= Wolfgang Ockenfels =

German Catholic priest, theologian and social ethicist

Wolfgang Ockenfels, OP (born 25 January 1947 in Honnef, West Germany), is a Catholic priest, theologian and professor of social ethics.

== Life ==
In 1967, he joined the order of the Dominicans. Between 1968 and 1974, he studied at the philosophy at the College of the order in Walberberg, later he studied Catholic theology at the University of Bonn, as well as social ethics and economics in Fribourg (Switzerland). After his PhD in 1978, he became an editor of the Catholic conservative weekly newspaper Rheinischer Merkur for three years.

From 1985 to 2015, he was a professor for Christian Social Ethics at the University of Trier in West Germany. He was also an advisor to the papal council "Iustitia et Pax" in Rome.

Since 1992, he is editor-in-chief of the Christian journal Die Neue Ordnung. He frequently writes for the Catholic newspaper Die Tagespost. Ockenfels has edited many books on ethics, theology and politics. He received several awards, among them the Joseph-Höffner-Prize. Since 2018, he sits on the advisory council of the Desiderius-Erasmus-Stiftung, a foundation close to the Alternative for Germany party (AfD).
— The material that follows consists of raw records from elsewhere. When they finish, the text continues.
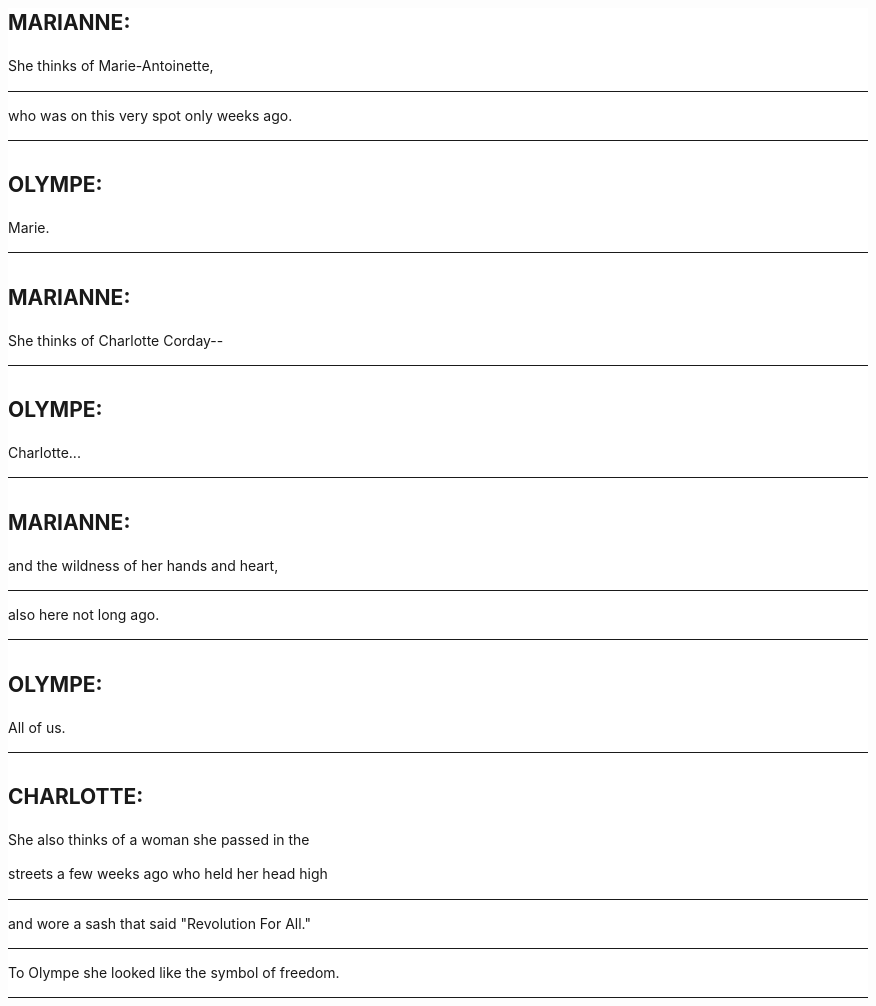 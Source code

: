 
## MARIANNE: 
She thinks of Marie-Antoinette, 

---


who was on this very spot only weeks ago. 

---

## OLYMPE:
Marie. 

---

## MARIANNE: 
She thinks of Charlotte Corday-- 

---

## OLYMPE:
Charlotte... 

---

## MARIANNE: 
and the wildness of her hands and heart, 

---

also here not long ago. 

---

## OLYMPE:
All of us. 

---

## CHARLOTTE: 
She also thinks of a woman she passed in the

streets a few weeks ago who held her head high 

---

and wore a sash that said "Revolution For All." 

---


To Olympe she looked like the symbol of freedom. 

---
He is a member of the Christian Democratic Union of Germany (CDU), but critical of chancellor Angela Merkel.

== Books and publications ==
- Ockenfels, Wolfgang (1980). "Gewerkschaften und Staat : zur Reformdiskussion des Deutschen Gewerkschaftsbundes"
- Ockenfels, Wolfgang (1985). "Wohin steuern die Gewerkschaften? kritische Anfragen an den DGB"
- Ockenfels, Wolfgang (2009). "Das hohe C wohin steuert die CDU?"
- Ockenfels, Wolfgang (2011). "Was kommt nach dem Kapitalismus?"